Our appellate court here, in reversing the trial court, considered the term "last employed" in our statute to mean "last in time." This was also the meaning given the term in Great Lakes Steel Corp. v. Employment Security Com. (1967), 6 Mich. App. 656, 150 N.W.2d 547. There, 75 striking employees of Great Lakes obtained interim jobs among a number of different employers. They were later laid off but, when the strike was concluded, returned to their employment at Great Lakes. The appellate court reversed the trial court's decision that the claimants were disqualified under the labor dispute provision and held that the claimants' unemployment for which they had filed claims for compensation did not result from the labor dispute at Great Lakes but from the layoffs at their later employments. The court said that while an employer-employee relationship might continue to exist between Great Lakes and the claimants, "the interim employer became the `establishment in which he is or was last employed,' when employment with such employer had been obtained." 6 Mich. App. 656, 665, 150 N.W.2d 547, 551. The Supreme Court of Michigan affirmed. Great Lakes Steel Corp. v. Employment Security Com. (1968), 381 Mich. 249, 161 N.W.2d 14.

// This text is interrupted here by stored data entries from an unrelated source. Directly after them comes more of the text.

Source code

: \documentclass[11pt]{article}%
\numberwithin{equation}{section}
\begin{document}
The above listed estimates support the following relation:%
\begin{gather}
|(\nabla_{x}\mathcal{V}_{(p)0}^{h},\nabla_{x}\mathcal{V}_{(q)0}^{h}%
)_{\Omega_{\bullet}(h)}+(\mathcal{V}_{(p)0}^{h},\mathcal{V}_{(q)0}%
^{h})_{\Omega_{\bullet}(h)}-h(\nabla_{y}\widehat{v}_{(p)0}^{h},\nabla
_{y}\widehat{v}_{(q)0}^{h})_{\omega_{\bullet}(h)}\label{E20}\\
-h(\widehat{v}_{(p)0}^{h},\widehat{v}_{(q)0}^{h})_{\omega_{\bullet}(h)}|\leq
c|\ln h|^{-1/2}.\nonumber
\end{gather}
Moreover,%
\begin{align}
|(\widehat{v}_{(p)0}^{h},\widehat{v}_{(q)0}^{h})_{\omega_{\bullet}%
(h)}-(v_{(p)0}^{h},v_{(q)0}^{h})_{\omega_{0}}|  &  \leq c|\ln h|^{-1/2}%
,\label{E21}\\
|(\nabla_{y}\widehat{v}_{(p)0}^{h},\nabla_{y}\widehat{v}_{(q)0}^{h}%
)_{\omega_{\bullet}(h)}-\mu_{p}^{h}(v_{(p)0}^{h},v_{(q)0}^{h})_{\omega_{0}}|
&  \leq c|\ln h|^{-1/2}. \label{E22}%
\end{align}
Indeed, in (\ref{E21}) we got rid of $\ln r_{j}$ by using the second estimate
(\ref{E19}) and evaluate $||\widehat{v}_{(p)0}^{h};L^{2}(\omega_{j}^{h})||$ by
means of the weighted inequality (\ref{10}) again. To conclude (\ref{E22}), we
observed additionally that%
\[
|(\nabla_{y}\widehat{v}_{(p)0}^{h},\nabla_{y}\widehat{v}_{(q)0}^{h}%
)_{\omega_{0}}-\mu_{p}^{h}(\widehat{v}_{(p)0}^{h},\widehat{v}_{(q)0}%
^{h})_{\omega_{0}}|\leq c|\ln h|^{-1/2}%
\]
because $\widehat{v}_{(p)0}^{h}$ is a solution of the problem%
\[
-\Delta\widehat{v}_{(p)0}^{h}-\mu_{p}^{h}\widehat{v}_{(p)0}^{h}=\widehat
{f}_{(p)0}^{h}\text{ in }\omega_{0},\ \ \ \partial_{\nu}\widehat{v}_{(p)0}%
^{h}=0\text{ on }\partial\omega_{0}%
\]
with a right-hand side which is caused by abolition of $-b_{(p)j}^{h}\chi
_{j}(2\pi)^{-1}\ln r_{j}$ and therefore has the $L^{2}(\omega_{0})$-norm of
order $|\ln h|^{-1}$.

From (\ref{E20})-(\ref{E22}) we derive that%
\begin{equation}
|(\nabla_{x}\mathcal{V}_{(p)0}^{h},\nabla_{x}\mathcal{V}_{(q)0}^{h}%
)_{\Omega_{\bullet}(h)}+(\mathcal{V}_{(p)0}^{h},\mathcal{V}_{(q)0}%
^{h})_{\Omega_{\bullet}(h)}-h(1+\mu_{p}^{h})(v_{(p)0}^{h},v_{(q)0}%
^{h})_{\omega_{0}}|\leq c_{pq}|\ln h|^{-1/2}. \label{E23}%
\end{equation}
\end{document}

We consider that the appellate court was correct in reading the statute just as it was enacted, that is, in saying that section 604 disqualifies an employee who becomes unemployed as a result of a labor dispute only at the "factory, establishment, or other premises at which he is or was last employed * * *." (Ill. Rev. Stat. 1971, ch. 48, par. 434.) We cannot perceive any legislative intendment to add any additional conditions to the statute in order to qualify a claimant for benefits.
The record shows that the claimants, who refused to cross picket lines at grain elevators in Cook County, applied for and obtained full-time employment with Carey, which had already reached a labor agreement with the union. Although it seems that only Reuben Rodriguez was employed in the same position he filled at Continental, the claimants, according to their testimony, believed that their new employment was permanent and that they would have continued to work at Carey had they not been laid off because of a lack of work.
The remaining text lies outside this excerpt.